Baseline demographic and comorbidity characteristics were comparable across the three treatment groups. However, hydroxychloroquine, with or without azithromycin, was more likely to be prescribed to patients with more severe disease, as assessed by baseline ventilatory status and metabolic and hematologic parameters. Thus, as expected, increased mortality was observed in patients treated with hydroxychloroquine, both with and without azithromycin.

Whats it called when you select test and control subjects non-randomly? Selection bias!

Despite propensity score adjustment for a large number of relevant confounders, we cannot rule out the possibility of selection bias or residual confounding.

In fact, their previous statement that the treatment group was, at least in part, selected because of their more severe symptoms, practically guarantees a worse outcome for the treatment group.

2). Conflicting statements.

There were significant differences among the three groups in baseline demographic characteristics, selected vital signs, laboratory tests, prescription drug use, and comorbidities...
...As baseline characteristics corresponding to clinical severity varied across the three groups of patients and could have influenced the non-randomized utilization of hydroxychloroquine and azithromycin, ...

VS

Baseline demographic and comorbidity characteristics were comparable across the three treatment groups.

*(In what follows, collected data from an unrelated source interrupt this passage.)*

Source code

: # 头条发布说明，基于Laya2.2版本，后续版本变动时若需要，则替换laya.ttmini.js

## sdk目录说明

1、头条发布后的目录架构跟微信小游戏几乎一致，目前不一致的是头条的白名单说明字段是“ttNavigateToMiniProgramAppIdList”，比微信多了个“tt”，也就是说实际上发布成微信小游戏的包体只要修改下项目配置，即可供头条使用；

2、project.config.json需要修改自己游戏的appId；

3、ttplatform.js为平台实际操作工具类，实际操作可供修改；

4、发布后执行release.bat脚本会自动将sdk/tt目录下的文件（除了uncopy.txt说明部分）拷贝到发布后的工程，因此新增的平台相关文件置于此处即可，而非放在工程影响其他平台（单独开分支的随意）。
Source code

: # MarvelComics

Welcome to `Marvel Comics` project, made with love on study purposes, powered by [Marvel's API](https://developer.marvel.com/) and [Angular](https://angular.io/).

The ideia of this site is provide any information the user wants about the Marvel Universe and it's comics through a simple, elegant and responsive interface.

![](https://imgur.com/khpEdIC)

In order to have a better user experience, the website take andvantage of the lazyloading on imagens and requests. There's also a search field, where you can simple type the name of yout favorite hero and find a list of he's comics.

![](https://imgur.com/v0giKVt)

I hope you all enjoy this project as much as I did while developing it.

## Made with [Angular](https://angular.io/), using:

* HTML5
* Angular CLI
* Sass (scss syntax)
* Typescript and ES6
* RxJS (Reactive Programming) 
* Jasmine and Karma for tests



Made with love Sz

Sounds like a masseuse wrote this!

3). No control for time of treatment with respect to onset of symptoms. We DO know that their symptoms had progressed to the point that all subjects required hospitalization. This is important since antivirals need to be given EARLY, not when things are bad enough to require hospitalization.

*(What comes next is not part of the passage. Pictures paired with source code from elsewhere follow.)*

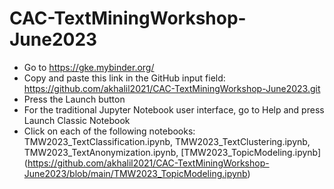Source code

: # CAC-TextMiningWorkshop-June2023
- Go to https://gke.mybinder.org/
- Copy and paste this link in the GitHub input field: https://github.com/akhalil2021/CAC-TextMiningWorkshop-June2023.git
- Press the Launch button
- For the traditional Jupyter Notebook user interface, go to Help and press Launch Classic Notebook
- Click on each of the following notebooks: TMW2023_TextClassification.ipynb, TMW2023_TextClustering.ipynb, TMW2023_TextAnonymization.ipynb, [TMW2023_TopicModeling.ipynb] (https://github.com/akhalil2021/CAC-TextMiningWorkshop-June2023/blob/main/TMW2023_TopicModeling.ipynb)
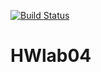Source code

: [![Build Status](https://travis-ci.com/SerdukovaM/HWlab04.svg?branch=master)](https://travis-ci.com/SerdukovaM/HWlab04)
# HWlab04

4). NO DATA REGARDING DOSAGE. Who even tries to evaluate something like this when such a fundamental variable is unknown?

5). Politics with my science?

Among the myriad therapeutics advanced as potential repurposing candidates for Covid-19, the antimalarial and immunomodulatory drug hydroxychloroquine has captured great attention following an open- label, non-randomized, single treatment center study that reported efficacy of hydroxychloroquine and a potential synergistic effect with the macrolide antibiotic azithromycin,
in improving viral clearance in Covid-19 patients. The resulting spotlight and public interest has led to its soaring utilization in Covid-19, drug shortages impacting its use in labeled indications, and stockpiling by countries.

They think public interest led to all that? Not the virus itself or the recommendations of the doctors in China?
https://pubmed.ncbi.nlm.nih.gov/32074550/

 

[Tom.G]

Thanks for the critique on the report @chemisttree! Obviously I didn't read the whole thing before posting the link. I'm glad that someone with a sufficient background payed attention to it.

Cheers,
Tom

 

[Tom.G]

Newer results published in JAMA (Journal of the American Medical Association) that indicate the antiviral needed dosage is so high that the risk of death is increased.
https://jamanetwork.com/journals/jamanetworkopen/fullarticle/2765270

My earlier post (https://www.physicsforums.com/posts/6330277/) has been updated to include this.

Cheers,
Tom

 

[hutchphd]

Luckily we still have intravenous disinfectant therapy...

 

[nrqed]

Luckily we still have intravenous disinfectant therapy...

But it won't help, the virus is obviously caused by climate change :-)

 

[jim mcnamara]

In case you missed it the answer is no - the drugs are not shown to be beneficial.
Well, let's give up on this thread. Thread closed. Thanks to everyone for participating.